EXERCISE DATA ▸
== Segment start ==
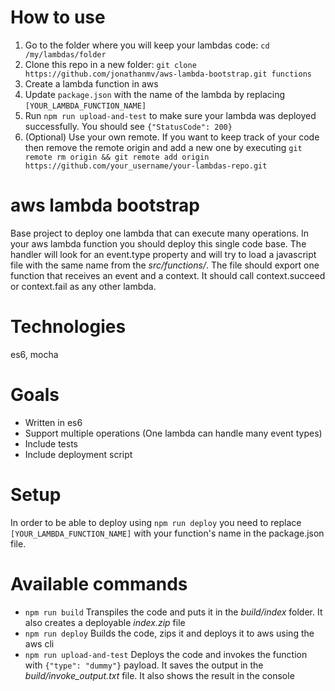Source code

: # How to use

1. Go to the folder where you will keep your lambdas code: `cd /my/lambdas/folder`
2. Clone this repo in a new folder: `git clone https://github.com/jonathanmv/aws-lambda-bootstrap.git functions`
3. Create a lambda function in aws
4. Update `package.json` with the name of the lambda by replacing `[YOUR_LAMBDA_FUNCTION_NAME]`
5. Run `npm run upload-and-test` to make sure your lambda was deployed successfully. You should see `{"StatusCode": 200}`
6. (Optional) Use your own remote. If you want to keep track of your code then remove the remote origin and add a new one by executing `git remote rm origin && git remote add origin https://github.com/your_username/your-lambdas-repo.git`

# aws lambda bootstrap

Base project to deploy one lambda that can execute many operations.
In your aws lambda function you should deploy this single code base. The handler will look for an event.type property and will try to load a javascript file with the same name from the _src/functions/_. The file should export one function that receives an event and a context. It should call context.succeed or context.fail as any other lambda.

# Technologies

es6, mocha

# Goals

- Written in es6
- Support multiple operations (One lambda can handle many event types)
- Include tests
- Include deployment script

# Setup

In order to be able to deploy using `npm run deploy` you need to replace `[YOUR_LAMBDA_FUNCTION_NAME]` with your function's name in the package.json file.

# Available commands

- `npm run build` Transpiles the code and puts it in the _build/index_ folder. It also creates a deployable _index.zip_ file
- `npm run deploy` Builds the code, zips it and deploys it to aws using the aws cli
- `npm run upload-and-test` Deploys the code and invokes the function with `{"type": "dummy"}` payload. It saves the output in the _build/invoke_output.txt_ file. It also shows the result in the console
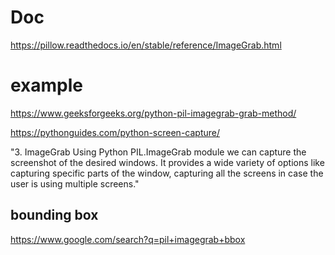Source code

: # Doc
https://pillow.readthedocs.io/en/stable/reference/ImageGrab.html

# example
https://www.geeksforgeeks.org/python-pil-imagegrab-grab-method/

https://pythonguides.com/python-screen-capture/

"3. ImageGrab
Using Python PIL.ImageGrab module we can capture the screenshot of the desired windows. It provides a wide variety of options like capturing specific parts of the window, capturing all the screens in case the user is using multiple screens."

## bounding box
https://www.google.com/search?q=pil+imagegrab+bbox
== Segment end ==
What you set down should be exactly the lines from the line containing "# Technologies" to the last line of the entries above, both included, with no pictures.

RESPONSE BELOW ▸
# Technologies

es6, mocha

# Goals

- Written in es6
- Support multiple operations (One lambda can handle many event types)
- Include tests
- Include deployment script

# Setup

In order to be able to deploy using `npm run deploy` you need to replace `[YOUR_LAMBDA_FUNCTION_NAME]` with your function's name in the package.json file.

# Available commands

- `npm run build` Transpiles the code and puts it in the _build/index_ folder. It also creates a deployable _index.zip_ file
- `npm run deploy` Builds the code, zips it and deploys it to aws using the aws cli
- `npm run upload-and-test` Deploys the code and invokes the function with `{"type": "dummy"}` payload. It saves the output in the _build/invoke_output.txt_ file. It also shows the result in the console
Source code

: # Doc
https://pillow.readthedocs.io/en/stable/reference/ImageGrab.html

# example
https://www.geeksforgeeks.org/python-pil-imagegrab-grab-method/

https://pythonguides.com/python-screen-capture/

"3. ImageGrab
Using Python PIL.ImageGrab module we can capture the screenshot of the desired windows. It provides a wide variety of options like capturing specific parts of the window, capturing all the screens in case the user is using multiple screens."

## bounding box
https://www.google.com/search?q=pil+imagegrab+bbox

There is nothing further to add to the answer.